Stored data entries
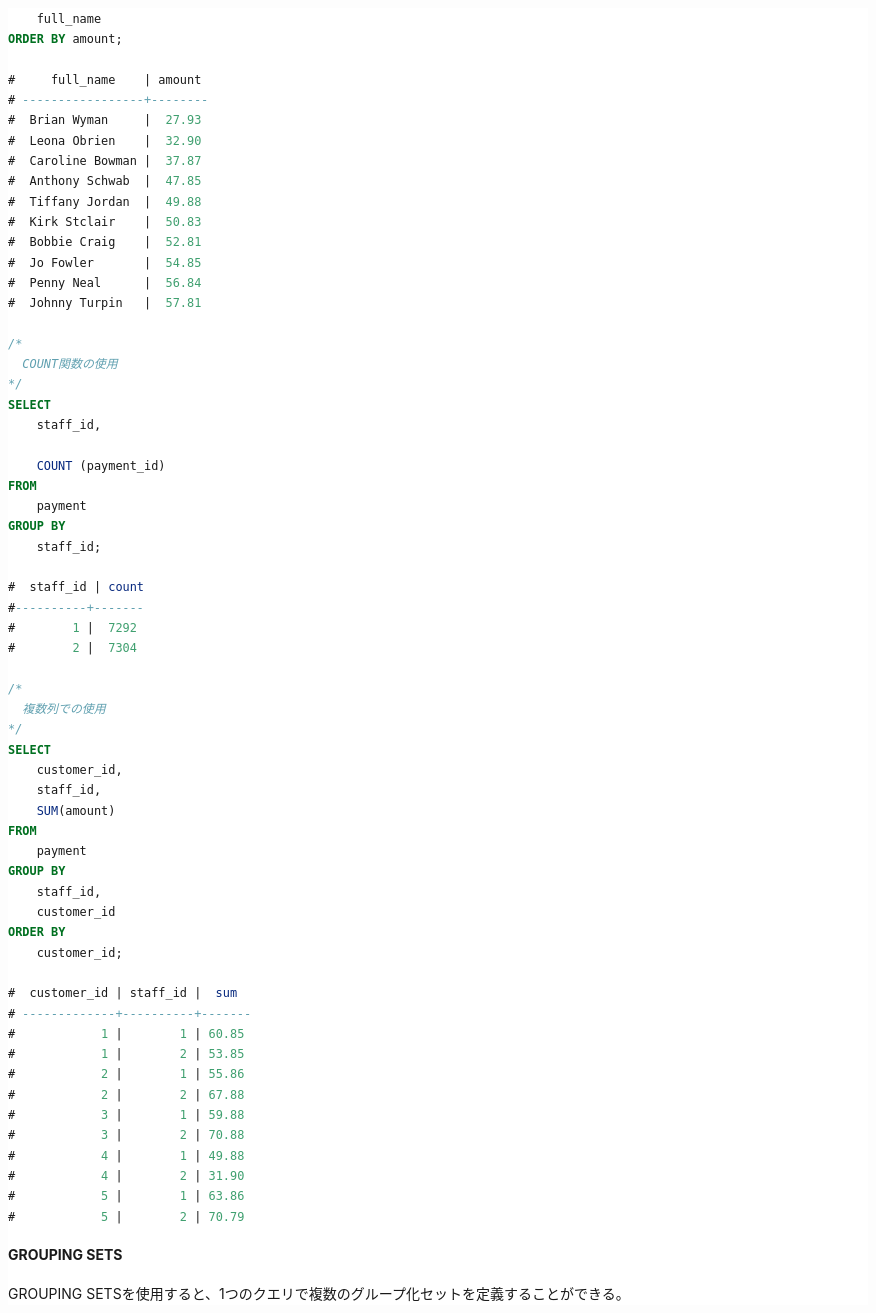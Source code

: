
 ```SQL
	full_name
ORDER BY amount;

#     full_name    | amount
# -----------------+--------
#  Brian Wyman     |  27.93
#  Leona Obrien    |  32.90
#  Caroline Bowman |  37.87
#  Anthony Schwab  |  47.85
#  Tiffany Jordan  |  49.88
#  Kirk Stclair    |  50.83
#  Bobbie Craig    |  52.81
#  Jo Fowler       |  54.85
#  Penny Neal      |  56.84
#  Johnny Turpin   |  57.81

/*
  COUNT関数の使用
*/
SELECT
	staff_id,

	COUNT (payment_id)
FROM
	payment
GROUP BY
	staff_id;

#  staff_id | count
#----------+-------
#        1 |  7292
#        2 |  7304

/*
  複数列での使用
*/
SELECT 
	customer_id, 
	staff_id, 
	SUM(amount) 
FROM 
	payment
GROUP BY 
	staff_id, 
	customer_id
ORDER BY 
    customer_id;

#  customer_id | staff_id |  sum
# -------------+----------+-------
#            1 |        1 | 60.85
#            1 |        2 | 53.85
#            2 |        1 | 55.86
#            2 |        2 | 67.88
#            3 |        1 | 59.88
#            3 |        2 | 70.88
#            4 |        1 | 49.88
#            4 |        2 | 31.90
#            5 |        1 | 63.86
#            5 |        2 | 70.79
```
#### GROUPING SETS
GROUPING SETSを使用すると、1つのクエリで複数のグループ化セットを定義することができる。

--

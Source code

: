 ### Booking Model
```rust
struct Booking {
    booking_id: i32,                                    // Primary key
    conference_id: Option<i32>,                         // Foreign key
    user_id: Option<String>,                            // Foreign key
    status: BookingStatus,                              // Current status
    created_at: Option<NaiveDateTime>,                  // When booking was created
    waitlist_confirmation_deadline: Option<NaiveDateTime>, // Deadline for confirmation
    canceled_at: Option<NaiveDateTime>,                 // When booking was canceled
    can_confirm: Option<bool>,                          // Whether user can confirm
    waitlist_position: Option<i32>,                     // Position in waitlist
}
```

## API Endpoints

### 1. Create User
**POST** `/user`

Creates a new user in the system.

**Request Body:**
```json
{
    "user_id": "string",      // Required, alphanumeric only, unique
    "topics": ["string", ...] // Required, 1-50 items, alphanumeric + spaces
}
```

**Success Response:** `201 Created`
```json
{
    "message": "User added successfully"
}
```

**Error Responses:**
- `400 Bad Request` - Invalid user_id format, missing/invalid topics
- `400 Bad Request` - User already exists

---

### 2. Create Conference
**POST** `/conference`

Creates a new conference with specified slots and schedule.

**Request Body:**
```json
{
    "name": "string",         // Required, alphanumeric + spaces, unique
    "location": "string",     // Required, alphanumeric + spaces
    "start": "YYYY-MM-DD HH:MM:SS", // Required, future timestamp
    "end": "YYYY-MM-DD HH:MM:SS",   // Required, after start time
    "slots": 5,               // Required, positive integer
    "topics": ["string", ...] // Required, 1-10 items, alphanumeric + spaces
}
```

**Work to complete**
Respond with one number only: how many lines of the data contain "Foreign".

**Task answer**
2